Friday, September 22, 2006

Fill Up

I mentioned in my last post that I'd be letting other people write this blog for a little while. I came across this gem in the library the other day. Fill Up.

In a letter written to Anne Barrett on August 30, 1964, J.R.R. Tolkien wrote of his good friend and colleague, C.S. Lewis:

He was generous-minded, on guard against all prejudices, though a few were too deep-rooted in his native background to be observed by him. That his literary opinions were ever dictated by envy (as in the case of T.S. Eliot) is a grotesque calumny. After all it is possible to dislike Eliot with some intensity even if one has no aspirations to poetic laurels oneself.

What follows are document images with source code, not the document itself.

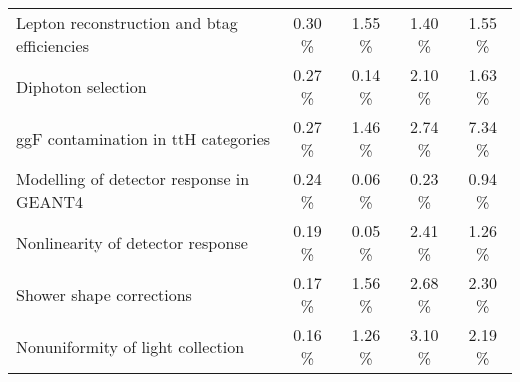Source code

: {\begin{tabular} { |l |  c |  c |  c |  c |  }
    Lepton reconstruction and btag efficiencies  &  0.30 \% &  1.55 \% &  1.40 \% &  1.55 \% \\
    Diphoton selection  &  0.27 \% &  0.14 \% &  2.10 \% &  1.63 \% \\
    ggF contamination in ttH categories  &  0.27 \% &  1.46 \% &  2.74 \% &  7.34 \% \\
    Modelling of detector response in GEANT4  &  0.24 \% &  0.06 \% &  0.23 \% &  0.94 \% \\
    Nonlinearity of detector response  &  0.19 \% &  0.05 \% &  2.41 \% &  1.26 \% \\
    Shower shape corrections  &  0.17 \% &  1.56 \% &  2.68 \% &  2.30 \% \\
    Nonuniformity of light collection  &  0.16 \% &  1.26 \% &  3.10 \% &  2.19 \% \\
    \hline
    \end{tabular}}
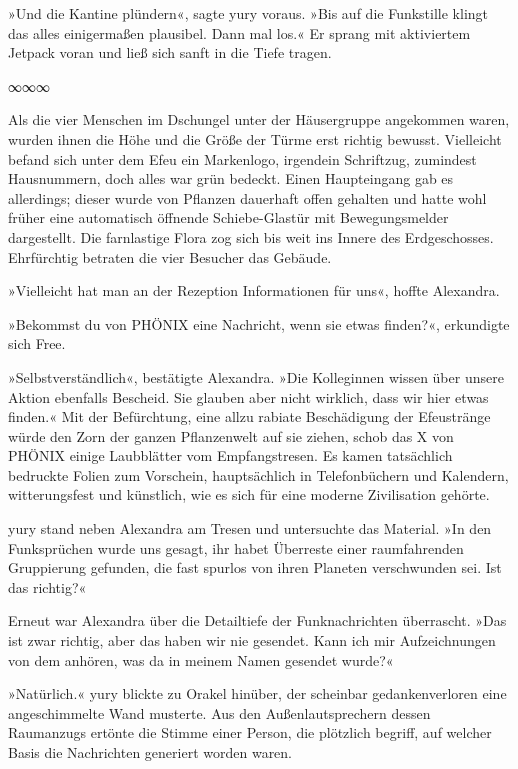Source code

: »Und die Kantine plündern«, sagte yury voraus. »Bis auf die Funkstille klingt das alles einigermaßen plausibel. Dann mal los.« Er sprang mit aktiviertem Jetpack voran und ließ sich sanft in die Tiefe tragen.

\begin{center}
∞∞∞
\end{center}

Als die vier Menschen im Dschungel unter der Häusergruppe angekommen waren, wurden ihnen die Höhe und die Größe der Türme erst richtig bewusst. Vielleicht befand sich unter dem Efeu ein Markenlogo, irgendein Schriftzug, zumindest Hausnummern, doch alles war grün bedeckt. Einen Haupteingang gab es allerdings; dieser wurde von Pflanzen dauerhaft offen gehalten und hatte wohl früher eine automatisch öffnende Schiebe-Glastür mit Bewegungsmelder dargestellt. Die farnlastige Flora zog sich bis weit ins Innere des Erdgeschosses. Ehrfürchtig betraten die vier Besucher das Gebäude.

»Vielleicht hat man an der Rezeption Informationen für uns«, hoffte Alexandra.

»Bekommst du von PHÖNIX eine Nachricht, wenn sie etwas finden?«, erkundigte sich Free.

»Selbstverständlich«, bestätigte Alexandra. »Die Kolleginnen wissen über unsere Aktion ebenfalls Bescheid. Sie glauben aber nicht wirklich, dass wir hier etwas finden.« Mit der Befürchtung, eine allzu rabiate Beschädigung der Efeustränge würde den Zorn der ganzen Pflanzenwelt auf sie ziehen, schob das X von PHÖNIX einige Laubblätter vom Empfangstresen. Es kamen tatsächlich bedruckte Folien zum Vorschein, hauptsächlich in Telefonbüchern und Kalendern, witterungsfest und künstlich, wie es sich für eine moderne Zivilisation gehörte.

yury stand neben Alexandra am Tresen und untersuchte das Material. »In den Funksprüchen wurde uns gesagt, ihr habet Überreste einer raumfahrenden Gruppierung gefunden, die fast spurlos von ihren Planeten verschwunden sei. Ist das richtig?«

Erneut war Alexandra über die Detailtiefe der Funknachrichten überrascht. »Das ist zwar richtig, aber das haben wir nie gesendet. Kann ich mir Aufzeichnungen von dem anhören, was da in meinem Namen gesendet wurde?«

»Natürlich.« yury blickte zu Orakel hinüber, der scheinbar gedankenverloren eine angeschimmelte Wand musterte. Aus den Außenlautsprechern dessen Raumanzugs ertönte die Stimme einer Person, die plötzlich begriff, auf welcher Basis die Nachrichten generiert worden waren.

Well of course I could say more, but I must draw the line. Still I wish it could be forbidden that after a great man is dead, little men should scribble over him, who have not and must know they have not sufficient knowledge of his life and character to give them any key to the truth. Lewis was not "cut to the quick" by his defeat in the election to the professorship of poetry: he knew quite well the cause. I remember that we had assembled soon after in our accustomed tavern and found C.S.L. sitting there, looking (and since he was no actor at all probably feeling) much at ease. "Fill up!" he said, "and stop looking so glum. The only distressing thing about this affair is that my friends seem to be upset."

Two things.

C.S. Lewis and J.R.R. Tolkien drinkin' in a pub together. Awesome.

Tolkien referring to Lewis saying, "little men should not scribble over a great man." Wow.